Human rights attorneys have filed a lawsuit against Equatorial Guinea with Africa’s premier human rights commission on Friday, alleging the West African country illegally forced deportees from America back to their home nations in breach of their protections.
The legal filing requests the African Commission on Human and Peoples’ Rights, which serves as the African Union’s primary human rights authority, to command Equatorial Guinea to stop all future deportations, transfers or removals while enhancing detention standards. The petition also seeks financial compensation for individuals already sent back to their origin countries.
Multiple advocacy organizations, including the Global Strategic Litigation Council coalition, are pursuing the lawsuit on behalf of 14 African migrants expelled from America to Equatorial Guinea from November 2025 through April 2026.
While the African Commission on Human and Peoples’ Rights has authority to issue rulings and emergency measures, plus refer matters to the Africa Court on Human and Peoples’ Rights, these directives lack binding power. However, advocates believe this groundbreaking case could pressure African governments accepting US deportees.
This represents the region’s first legal challenge involving individuals with legal removal protections who were nonetheless transported to countries where persecution awaits them, according to Beatrice Njeri, the Global Strategic Litigation Council’s regional litigator for Africa.
In March, the commission had previously approved a lawsuit questioning the illegal and extended detention of third-country deportees in the African kingdom of Eswatini.
One month following that decision, Eswatini’s Supreme Court determined that four men sent there could finally access legal representation after being refused in-person attorney meetings for nine months while confined at a maximum-security facility.
Through multiple frequently-classified agreements, the Trump administration expelled thousands of individuals to almost two dozen nations other than their own, according to advocates, as part of America’s extensive immigration enforcement efforts.

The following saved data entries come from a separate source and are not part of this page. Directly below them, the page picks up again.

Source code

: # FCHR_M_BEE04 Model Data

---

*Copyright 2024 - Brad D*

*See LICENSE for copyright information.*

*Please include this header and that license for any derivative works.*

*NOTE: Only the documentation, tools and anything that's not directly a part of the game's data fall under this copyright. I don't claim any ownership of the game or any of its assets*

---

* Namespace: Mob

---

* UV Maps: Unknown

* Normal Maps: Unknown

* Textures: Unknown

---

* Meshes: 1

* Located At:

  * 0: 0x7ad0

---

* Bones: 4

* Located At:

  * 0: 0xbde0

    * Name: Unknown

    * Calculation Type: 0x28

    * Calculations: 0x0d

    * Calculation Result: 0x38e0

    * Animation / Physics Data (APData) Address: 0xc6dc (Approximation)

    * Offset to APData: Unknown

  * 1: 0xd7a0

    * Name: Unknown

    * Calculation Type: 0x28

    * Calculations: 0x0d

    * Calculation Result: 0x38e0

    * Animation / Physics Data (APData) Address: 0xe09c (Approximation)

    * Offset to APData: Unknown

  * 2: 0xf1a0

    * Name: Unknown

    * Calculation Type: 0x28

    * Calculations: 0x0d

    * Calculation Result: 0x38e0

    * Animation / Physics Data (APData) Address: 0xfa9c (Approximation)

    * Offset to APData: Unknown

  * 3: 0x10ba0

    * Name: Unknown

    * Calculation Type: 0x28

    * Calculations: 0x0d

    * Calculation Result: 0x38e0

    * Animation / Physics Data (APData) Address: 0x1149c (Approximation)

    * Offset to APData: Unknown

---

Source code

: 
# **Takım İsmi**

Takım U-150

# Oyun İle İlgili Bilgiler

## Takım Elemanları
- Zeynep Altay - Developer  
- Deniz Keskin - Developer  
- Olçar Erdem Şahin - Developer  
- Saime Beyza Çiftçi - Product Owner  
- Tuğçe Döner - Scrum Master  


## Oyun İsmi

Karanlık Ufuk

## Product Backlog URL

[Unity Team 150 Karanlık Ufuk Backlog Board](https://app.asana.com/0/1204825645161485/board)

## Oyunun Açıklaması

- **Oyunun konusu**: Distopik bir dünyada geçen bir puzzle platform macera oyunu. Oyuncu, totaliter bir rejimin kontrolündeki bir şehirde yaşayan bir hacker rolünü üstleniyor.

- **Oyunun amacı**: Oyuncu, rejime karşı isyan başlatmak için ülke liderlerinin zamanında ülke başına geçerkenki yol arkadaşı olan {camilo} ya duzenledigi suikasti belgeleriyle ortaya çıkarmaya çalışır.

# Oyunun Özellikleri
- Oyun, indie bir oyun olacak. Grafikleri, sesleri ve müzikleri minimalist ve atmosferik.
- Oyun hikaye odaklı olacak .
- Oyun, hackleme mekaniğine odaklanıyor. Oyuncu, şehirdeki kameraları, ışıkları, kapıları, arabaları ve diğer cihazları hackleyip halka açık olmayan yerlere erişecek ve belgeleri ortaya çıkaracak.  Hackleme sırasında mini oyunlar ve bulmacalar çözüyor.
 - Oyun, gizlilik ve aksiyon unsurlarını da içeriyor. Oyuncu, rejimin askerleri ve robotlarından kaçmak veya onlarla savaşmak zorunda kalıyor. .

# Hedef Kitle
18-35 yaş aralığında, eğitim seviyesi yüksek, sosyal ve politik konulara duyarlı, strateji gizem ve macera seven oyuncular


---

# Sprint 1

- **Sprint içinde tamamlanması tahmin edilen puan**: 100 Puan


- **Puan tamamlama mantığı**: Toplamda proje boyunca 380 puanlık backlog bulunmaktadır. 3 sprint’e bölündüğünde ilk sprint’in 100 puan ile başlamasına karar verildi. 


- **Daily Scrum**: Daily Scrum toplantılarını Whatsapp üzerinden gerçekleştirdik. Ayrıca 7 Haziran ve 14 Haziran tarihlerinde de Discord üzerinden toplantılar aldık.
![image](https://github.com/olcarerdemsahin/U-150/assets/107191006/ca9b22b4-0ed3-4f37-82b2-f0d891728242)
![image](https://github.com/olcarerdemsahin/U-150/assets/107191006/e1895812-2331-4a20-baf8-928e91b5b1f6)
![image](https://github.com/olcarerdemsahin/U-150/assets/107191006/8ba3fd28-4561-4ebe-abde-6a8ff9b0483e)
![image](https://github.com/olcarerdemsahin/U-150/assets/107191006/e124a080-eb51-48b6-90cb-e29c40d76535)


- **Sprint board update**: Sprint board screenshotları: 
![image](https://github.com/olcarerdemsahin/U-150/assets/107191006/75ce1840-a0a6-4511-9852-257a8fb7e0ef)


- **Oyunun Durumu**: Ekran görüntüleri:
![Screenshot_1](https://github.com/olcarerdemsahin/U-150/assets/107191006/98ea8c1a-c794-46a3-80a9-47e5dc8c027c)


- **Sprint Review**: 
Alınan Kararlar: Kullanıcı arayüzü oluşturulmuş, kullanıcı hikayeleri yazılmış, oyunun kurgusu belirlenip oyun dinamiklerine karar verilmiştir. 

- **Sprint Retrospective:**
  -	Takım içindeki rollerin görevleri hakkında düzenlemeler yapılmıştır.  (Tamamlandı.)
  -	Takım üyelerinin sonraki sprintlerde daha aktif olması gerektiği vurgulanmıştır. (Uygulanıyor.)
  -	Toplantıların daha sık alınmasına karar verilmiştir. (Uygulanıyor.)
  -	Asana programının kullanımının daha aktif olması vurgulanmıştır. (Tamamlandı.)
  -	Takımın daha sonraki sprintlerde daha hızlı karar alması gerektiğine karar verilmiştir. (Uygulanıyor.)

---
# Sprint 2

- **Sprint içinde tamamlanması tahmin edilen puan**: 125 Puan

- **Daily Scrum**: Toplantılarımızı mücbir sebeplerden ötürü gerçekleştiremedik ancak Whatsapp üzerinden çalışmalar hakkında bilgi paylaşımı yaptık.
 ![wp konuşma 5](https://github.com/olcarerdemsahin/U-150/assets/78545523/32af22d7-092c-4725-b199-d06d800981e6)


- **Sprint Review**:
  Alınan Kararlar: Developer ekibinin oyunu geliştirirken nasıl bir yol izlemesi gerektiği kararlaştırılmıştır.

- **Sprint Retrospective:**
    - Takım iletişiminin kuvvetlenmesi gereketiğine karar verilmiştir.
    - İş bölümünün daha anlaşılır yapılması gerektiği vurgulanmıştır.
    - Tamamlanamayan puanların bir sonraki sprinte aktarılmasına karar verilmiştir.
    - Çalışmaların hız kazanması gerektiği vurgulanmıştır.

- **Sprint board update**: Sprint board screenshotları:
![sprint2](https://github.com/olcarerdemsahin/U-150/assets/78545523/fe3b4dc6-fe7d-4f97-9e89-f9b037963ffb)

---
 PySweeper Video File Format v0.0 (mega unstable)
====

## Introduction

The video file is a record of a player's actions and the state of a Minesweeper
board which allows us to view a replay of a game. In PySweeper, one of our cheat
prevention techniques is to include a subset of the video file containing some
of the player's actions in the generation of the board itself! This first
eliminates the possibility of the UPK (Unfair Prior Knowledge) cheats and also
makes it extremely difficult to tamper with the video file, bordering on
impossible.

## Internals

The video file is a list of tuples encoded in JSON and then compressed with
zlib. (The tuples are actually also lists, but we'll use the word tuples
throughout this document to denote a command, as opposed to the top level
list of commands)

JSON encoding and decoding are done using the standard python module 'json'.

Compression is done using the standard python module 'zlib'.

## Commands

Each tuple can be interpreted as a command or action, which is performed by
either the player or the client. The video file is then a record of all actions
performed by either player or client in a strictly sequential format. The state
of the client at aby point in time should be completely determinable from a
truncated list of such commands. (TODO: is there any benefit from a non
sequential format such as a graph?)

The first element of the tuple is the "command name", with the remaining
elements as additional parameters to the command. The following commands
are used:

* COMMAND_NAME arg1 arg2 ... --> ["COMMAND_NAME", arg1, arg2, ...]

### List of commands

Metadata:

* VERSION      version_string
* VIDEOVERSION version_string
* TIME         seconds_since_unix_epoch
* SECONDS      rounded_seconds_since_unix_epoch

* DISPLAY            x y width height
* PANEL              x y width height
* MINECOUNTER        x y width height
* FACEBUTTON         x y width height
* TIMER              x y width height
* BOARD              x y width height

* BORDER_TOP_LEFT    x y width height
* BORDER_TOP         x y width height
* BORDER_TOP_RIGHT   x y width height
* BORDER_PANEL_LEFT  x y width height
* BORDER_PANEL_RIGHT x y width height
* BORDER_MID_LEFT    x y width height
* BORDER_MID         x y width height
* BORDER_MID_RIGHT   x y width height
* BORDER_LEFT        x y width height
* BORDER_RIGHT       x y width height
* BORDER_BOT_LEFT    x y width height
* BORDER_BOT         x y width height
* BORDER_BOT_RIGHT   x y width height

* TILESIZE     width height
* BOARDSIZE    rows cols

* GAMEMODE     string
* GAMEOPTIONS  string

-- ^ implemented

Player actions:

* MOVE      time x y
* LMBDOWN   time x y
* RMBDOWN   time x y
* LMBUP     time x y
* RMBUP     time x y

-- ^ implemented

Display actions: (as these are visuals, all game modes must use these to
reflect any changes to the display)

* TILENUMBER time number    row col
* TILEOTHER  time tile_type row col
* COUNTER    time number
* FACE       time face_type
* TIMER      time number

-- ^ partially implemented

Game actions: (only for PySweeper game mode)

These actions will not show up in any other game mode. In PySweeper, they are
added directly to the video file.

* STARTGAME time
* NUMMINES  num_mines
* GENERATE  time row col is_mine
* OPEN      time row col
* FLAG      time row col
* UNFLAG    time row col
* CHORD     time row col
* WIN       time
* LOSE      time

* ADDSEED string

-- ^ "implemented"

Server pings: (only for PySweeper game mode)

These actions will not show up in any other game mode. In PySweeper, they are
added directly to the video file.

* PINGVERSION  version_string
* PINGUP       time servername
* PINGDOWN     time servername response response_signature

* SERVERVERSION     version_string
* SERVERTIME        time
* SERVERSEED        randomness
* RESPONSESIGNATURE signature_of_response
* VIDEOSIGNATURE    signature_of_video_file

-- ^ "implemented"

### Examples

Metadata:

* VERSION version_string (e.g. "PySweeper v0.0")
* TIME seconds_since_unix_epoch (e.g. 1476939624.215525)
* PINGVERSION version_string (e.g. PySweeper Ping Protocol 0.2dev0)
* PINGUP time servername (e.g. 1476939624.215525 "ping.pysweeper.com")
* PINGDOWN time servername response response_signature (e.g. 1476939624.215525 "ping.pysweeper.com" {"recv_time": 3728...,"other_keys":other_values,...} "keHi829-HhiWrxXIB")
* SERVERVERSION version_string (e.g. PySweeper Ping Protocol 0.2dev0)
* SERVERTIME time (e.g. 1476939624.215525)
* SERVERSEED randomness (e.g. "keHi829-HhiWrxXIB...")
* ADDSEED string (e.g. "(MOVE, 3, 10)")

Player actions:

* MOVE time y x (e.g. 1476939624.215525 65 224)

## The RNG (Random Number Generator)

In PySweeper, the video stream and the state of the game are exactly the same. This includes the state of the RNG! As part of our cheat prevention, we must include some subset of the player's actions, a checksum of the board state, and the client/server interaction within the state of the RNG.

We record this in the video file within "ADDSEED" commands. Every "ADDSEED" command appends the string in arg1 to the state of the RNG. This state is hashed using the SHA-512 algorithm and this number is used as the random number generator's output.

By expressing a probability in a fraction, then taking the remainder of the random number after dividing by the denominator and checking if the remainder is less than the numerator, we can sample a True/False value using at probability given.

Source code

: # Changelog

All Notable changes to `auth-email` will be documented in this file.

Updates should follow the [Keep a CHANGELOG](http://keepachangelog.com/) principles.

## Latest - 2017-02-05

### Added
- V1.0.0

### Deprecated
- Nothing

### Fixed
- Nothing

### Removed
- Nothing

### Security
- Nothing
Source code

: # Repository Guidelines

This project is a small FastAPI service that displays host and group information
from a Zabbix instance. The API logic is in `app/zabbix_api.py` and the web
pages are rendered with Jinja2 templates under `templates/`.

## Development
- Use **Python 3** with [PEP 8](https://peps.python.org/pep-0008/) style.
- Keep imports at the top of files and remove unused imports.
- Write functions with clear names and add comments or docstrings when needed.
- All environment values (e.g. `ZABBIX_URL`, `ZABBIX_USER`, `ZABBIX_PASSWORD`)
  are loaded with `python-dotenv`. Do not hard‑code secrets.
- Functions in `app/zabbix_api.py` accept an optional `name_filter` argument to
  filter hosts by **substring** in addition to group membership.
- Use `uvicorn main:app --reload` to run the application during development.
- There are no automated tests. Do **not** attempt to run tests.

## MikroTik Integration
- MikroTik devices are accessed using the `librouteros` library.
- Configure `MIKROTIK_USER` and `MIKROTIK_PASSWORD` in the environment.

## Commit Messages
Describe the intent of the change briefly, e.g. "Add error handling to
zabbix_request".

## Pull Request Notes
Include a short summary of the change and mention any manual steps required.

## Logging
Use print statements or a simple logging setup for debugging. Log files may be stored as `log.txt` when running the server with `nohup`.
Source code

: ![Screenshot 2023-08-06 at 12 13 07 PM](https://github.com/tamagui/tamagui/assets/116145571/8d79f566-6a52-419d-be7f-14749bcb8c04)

Immigration attorneys stated the Trump administration utilized third-country deportations as a legal workaround to indirectly return asylum seekers to their origin nations.
Equatorial Guinea represents one of no fewer than eight additional African countries with which America has negotiated third-country deportation arrangements.
Last week, Equatorial Guinea officials transported six deportees to their eastern African country of origin, which attorneys characterize as “chain refoulement,” the indirect transportation of people to locations where persecution threatens them, despite legal safeguards from American courts.
The attorneys stated the migrants encounter political, religious and ethnic persecution in their origin countries, plus violence targeting sexual orientation. Some had previously faced arrest or detention by police or military forces there, with many experiencing torture and sexual violence. All had received protection from US immigration judges against being returned to their home nations under federal immigration statutes.
Following arrival in their home country, two deportees later escaped to another nation and entered hiding. Another has remained unreachable since his forced removal last week, with lawyers expressing serious concerns about his safety.
Three others were sent back to Equatorial Guinea after their origin country declined admission due to lacking proper travel documentation and receiving no advance notification of their arrival.
The migrants were subsequently returned to Equatorial Guinea, where they continue facing legal uncertainty.
“They have effectively been rendered stateless,” said Bella Mosselmans, director of the Global Strategic Litigation Council, characterizing the process as “a cycle of hell.”
Under a secretive $7.5 million agreement with Washington, no fewer than 32 individuals were expelled from America to Equatorial Guinea, which the top Democrat on the Senate Foreign Relations Committee, Jeanne Shaheen, has described as “one of the most corrupt governments in the world.”
The Associated Press documented the circumstances of deportees forced back to their home nations. It also obtained exclusive entry to a hotel converted into a detention facility for asylum seekers deported from the United States by Equatorial Guinea’s all-powerful president, Teodoro Obiang Nguema Mbasogo.
Equatorial Guinea ranks among Africa’s wealthiest nations due to its petroleum reserves. It also suffers widespread corruption and human rights violations, according to US officials.
Virtually no dissenting voices exist in Equatorial Guinea, where the government faces accusations from rights organizations and the US State Department of detaining, torturing and even executing those who dare challenge authority.
The nation’s primary foreign investors are American companies, while its military receives funding for training from the US government.